Set down every entry once more, character for character.

Records from a data source
════════════════

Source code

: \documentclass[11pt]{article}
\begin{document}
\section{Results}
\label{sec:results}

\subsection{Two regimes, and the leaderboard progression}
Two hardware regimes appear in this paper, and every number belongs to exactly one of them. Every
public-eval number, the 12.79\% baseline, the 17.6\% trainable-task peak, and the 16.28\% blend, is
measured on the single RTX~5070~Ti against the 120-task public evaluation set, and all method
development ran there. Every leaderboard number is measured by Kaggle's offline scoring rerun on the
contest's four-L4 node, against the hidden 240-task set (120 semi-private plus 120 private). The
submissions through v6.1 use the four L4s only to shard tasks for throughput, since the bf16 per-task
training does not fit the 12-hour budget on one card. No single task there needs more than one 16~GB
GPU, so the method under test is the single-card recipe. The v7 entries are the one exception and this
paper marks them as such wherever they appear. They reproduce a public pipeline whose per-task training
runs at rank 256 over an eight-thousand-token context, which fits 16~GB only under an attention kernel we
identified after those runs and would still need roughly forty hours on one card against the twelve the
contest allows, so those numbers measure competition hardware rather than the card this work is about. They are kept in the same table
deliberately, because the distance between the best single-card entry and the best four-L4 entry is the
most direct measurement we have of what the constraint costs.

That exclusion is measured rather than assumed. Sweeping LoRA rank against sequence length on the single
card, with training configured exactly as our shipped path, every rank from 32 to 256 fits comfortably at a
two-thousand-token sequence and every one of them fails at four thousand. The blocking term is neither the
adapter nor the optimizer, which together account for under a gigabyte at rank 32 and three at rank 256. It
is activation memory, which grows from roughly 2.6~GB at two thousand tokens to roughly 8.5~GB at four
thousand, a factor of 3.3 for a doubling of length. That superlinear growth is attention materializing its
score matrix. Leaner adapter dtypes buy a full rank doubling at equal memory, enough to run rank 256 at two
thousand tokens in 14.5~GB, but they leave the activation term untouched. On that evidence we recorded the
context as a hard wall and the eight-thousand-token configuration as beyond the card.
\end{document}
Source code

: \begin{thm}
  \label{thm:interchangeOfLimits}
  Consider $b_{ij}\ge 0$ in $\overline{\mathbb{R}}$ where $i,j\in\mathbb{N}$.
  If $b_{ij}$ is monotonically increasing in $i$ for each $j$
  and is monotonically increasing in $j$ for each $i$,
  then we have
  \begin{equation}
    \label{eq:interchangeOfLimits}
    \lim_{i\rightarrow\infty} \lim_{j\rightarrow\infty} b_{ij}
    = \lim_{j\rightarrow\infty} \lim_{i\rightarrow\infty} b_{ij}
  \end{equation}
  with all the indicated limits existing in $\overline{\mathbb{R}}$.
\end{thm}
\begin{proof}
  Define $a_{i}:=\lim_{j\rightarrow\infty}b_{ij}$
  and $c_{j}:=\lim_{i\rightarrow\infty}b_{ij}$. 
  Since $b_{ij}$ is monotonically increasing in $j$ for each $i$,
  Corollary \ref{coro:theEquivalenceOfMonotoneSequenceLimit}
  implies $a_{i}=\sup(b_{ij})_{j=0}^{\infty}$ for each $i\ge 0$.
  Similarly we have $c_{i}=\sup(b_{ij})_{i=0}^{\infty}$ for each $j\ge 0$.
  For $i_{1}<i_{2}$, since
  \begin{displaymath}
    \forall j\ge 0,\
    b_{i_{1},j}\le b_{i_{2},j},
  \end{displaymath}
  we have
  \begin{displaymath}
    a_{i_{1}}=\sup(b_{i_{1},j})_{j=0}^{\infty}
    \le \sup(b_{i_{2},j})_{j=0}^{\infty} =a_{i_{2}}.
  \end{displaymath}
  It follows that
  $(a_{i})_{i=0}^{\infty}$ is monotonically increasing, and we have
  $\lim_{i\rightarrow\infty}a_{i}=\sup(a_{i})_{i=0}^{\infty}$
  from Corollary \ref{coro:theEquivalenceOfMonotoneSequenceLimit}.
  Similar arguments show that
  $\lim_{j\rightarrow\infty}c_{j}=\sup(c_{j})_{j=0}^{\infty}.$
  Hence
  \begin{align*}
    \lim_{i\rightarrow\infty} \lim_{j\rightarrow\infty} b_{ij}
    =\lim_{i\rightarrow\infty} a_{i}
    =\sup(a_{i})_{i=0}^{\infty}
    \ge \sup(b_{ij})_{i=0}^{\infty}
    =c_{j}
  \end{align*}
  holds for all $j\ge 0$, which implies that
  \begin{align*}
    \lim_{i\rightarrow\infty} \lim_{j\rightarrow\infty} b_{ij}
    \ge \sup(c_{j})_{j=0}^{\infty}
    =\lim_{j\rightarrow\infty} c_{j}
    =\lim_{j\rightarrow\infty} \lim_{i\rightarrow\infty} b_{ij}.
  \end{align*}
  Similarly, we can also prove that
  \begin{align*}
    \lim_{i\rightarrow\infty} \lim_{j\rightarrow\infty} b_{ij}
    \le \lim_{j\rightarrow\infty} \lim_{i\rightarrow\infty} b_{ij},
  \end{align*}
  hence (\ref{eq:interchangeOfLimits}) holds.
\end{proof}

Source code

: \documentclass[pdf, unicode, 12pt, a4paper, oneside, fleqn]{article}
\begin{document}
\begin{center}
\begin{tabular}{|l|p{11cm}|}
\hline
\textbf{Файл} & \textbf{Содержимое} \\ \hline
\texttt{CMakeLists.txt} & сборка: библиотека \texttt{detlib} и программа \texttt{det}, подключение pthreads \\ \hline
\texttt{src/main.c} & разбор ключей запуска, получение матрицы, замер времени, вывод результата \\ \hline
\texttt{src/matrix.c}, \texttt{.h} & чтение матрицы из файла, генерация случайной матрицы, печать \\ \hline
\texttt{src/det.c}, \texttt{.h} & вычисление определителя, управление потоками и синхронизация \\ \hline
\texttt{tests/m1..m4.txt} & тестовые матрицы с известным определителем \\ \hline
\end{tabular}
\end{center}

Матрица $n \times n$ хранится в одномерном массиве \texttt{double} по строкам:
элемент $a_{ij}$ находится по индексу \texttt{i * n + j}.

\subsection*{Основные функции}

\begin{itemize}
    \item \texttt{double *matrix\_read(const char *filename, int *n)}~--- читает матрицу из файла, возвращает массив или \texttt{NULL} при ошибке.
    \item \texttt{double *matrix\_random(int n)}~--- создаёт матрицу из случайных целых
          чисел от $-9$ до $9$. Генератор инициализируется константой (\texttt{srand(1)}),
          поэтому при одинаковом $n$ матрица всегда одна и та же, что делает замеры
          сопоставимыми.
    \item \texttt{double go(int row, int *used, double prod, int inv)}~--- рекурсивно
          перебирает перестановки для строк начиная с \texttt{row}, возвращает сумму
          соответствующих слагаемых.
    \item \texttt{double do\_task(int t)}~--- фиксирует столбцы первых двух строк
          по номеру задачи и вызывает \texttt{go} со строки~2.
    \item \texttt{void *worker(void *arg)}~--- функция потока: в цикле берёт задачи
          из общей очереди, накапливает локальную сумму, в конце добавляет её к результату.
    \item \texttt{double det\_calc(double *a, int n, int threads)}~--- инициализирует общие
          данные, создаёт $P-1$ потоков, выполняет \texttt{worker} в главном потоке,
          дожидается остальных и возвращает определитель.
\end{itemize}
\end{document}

════════════════

* _Task solution_:
Source code

: \documentclass[11pt]{article}
\begin{document}
\section{Results}
\label{sec:results}

\subsection{Two regimes, and the leaderboard progression}
Two hardware regimes appear in this paper, and every number belongs to exactly one of them. Every
public-eval number, the 12.79\% baseline, the 17.6\% trainable-task peak, and the 16.28\% blend, is
measured on the single RTX~5070~Ti against the 120-task public evaluation set, and all method
development ran there. Every leaderboard number is measured by Kaggle's offline scoring rerun on the
contest's four-L4 node, against the hidden 240-task set (120 semi-private plus 120 private). The
submissions through v6.1 use the four L4s only to shard tasks for throughput, since the bf16 per-task
training does not fit the 12-hour budget on one card. No single task there needs more than one 16~GB
GPU, so the method under test is the single-card recipe. The v7 entries are the one exception and this
paper marks them as such wherever they appear. They reproduce a public pipeline whose per-task training
runs at rank 256 over an eight-thousand-token context, which fits 16~GB only under an attention kernel we
identified after those runs and would still need roughly forty hours on one card against the twelve the
contest allows, so those numbers measure competition hardware rather than the card this work is about. They are kept in the same table
deliberately, because the distance between the best single-card entry and the best four-L4 entry is the
most direct measurement we have of what the constraint costs.

That exclusion is measured rather than assumed. Sweeping LoRA rank against sequence length on the single
card, with training configured exactly as our shipped path, every rank from 32 to 256 fits comfortably at a
two-thousand-token sequence and every one of them fails at four thousand. The blocking term is neither the
adapter nor the optimizer, which together account for under a gigabyte at rank 32 and three at rank 256. It
is activation memory, which grows from roughly 2.6~GB at two thousand tokens to roughly 8.5~GB at four
thousand, a factor of 3.3 for a doubling of length. That superlinear growth is attention materializing its
score matrix. Leaner adapter dtypes buy a full rank doubling at equal memory, enough to run rank 256 at two
thousand tokens in 14.5~GB, but they leave the activation term untouched. On that evidence we recorded the
context as a hard wall and the eight-thousand-token configuration as beyond the card.
\end{document}
Source code

: \begin{thm}
  \label{thm:interchangeOfLimits}
  Consider $b_{ij}\ge 0$ in $\overline{\mathbb{R}}$ where $i,j\in\mathbb{N}$.
  If $b_{ij}$ is monotonically increasing in $i$ for each $j$
  and is monotonically increasing in $j$ for each $i$,
  then we have
  \begin{equation}
    \label{eq:interchangeOfLimits}
    \lim_{i\rightarrow\infty} \lim_{j\rightarrow\infty} b_{ij}
    = \lim_{j\rightarrow\infty} \lim_{i\rightarrow\infty} b_{ij}
  \end{equation}
  with all the indicated limits existing in $\overline{\mathbb{R}}$.
\end{thm}
\begin{proof}
  Define $a_{i}:=\lim_{j\rightarrow\infty}b_{ij}$
  and $c_{j}:=\lim_{i\rightarrow\infty}b_{ij}$. 
  Since $b_{ij}$ is monotonically increasing in $j$ for each $i$,
  Corollary \ref{coro:theEquivalenceOfMonotoneSequenceLimit}
  implies $a_{i}=\sup(b_{ij})_{j=0}^{\infty}$ for each $i\ge 0$.
  Similarly we have $c_{i}=\sup(b_{ij})_{i=0}^{\infty}$ for each $j\ge 0$.
  For $i_{1}<i_{2}$, since
  \begin{displaymath}
    \forall j\ge 0,\
    b_{i_{1},j}\le b_{i_{2},j},
  \end{displaymath}
  we have
  \begin{displaymath}
    a_{i_{1}}=\sup(b_{i_{1},j})_{j=0}^{\infty}
    \le \sup(b_{i_{2},j})_{j=0}^{\infty} =a_{i_{2}}.
  \end{displaymath}
  It follows that
  $(a_{i})_{i=0}^{\infty}$ is monotonically increasing, and we have
  $\lim_{i\rightarrow\infty}a_{i}=\sup(a_{i})_{i=0}^{\infty}$
  from Corollary \ref{coro:theEquivalenceOfMonotoneSequenceLimit}.
  Similar arguments show that
  $\lim_{j\rightarrow\infty}c_{j}=\sup(c_{j})_{j=0}^{\infty}.$
  Hence
  \begin{align*}
    \lim_{i\rightarrow\infty} \lim_{j\rightarrow\infty} b_{ij}
    =\lim_{i\rightarrow\infty} a_{i}
    =\sup(a_{i})_{i=0}^{\infty}
    \ge \sup(b_{ij})_{i=0}^{\infty}
    =c_{j}
  \end{align*}
  holds for all $j\ge 0$, which implies that
  \begin{align*}
    \lim_{i\rightarrow\infty} \lim_{j\rightarrow\infty} b_{ij}
    \ge \sup(c_{j})_{j=0}^{\infty}
    =\lim_{j\rightarrow\infty} c_{j}
    =\lim_{j\rightarrow\infty} \lim_{i\rightarrow\infty} b_{ij}.
  \end{align*}
  Similarly, we can also prove that
  \begin{align*}
    \lim_{i\rightarrow\infty} \lim_{j\rightarrow\infty} b_{ij}
    \le \lim_{j\rightarrow\infty} \lim_{i\rightarrow\infty} b_{ij},
  \end{align*}
  hence (\ref{eq:interchangeOfLimits}) holds.
\end{proof}

Source code

: \documentclass[pdf, unicode, 12pt, a4paper, oneside, fleqn]{article}
\begin{document}
\begin{center}
\begin{tabular}{|l|p{11cm}|}
\hline
\textbf{Файл} & \textbf{Содержимое} \\ \hline
\texttt{CMakeLists.txt} & сборка: библиотека \texttt{detlib} и программа \texttt{det}, подключение pthreads \\ \hline
\texttt{src/main.c} & разбор ключей запуска, получение матрицы, замер времени, вывод результата \\ \hline
\texttt{src/matrix.c}, \texttt{.h} & чтение матрицы из файла, генерация случайной матрицы, печать \\ \hline
\texttt{src/det.c}, \texttt{.h} & вычисление определителя, управление потоками и синхронизация \\ \hline
\texttt{tests/m1..m4.txt} & тестовые матрицы с известным определителем \\ \hline
\end{tabular}
\end{center}

Матрица $n \times n$ хранится в одномерном массиве \texttt{double} по строкам:
элемент $a_{ij}$ находится по индексу \texttt{i * n + j}.

\subsection*{Основные функции}

\begin{itemize}
    \item \texttt{double *matrix\_read(const char *filename, int *n)}~--- читает матрицу из файла, возвращает массив или \texttt{NULL} при ошибке.
    \item \texttt{double *matrix\_random(int n)}~--- создаёт матрицу из случайных целых
          чисел от $-9$ до $9$. Генератор инициализируется константой (\texttt{srand(1)}),
          поэтому при одинаковом $n$ матрица всегда одна и та же, что делает замеры
          сопоставимыми.
    \item \texttt{double go(int row, int *used, double prod, int inv)}~--- рекурсивно
          перебирает перестановки для строк начиная с \texttt{row}, возвращает сумму
          соответствующих слагаемых.
    \item \texttt{double do\_task(int t)}~--- фиксирует столбцы первых двух строк
          по номеру задачи и вызывает \texttt{go} со строки~2.
    \item \texttt{void *worker(void *arg)}~--- функция потока: в цикле берёт задачи
          из общей очереди, накапливает локальную сумму, в конце добавляет её к результату.
    \item \texttt{double det\_calc(double *a, int n, int threads)}~--- инициализирует общие
          данные, создаёт $P-1$ потоков, выполняет \texttt{worker} в главном потоке,
          дожидается остальных и возвращает определитель.
\end{itemize}
\end{document}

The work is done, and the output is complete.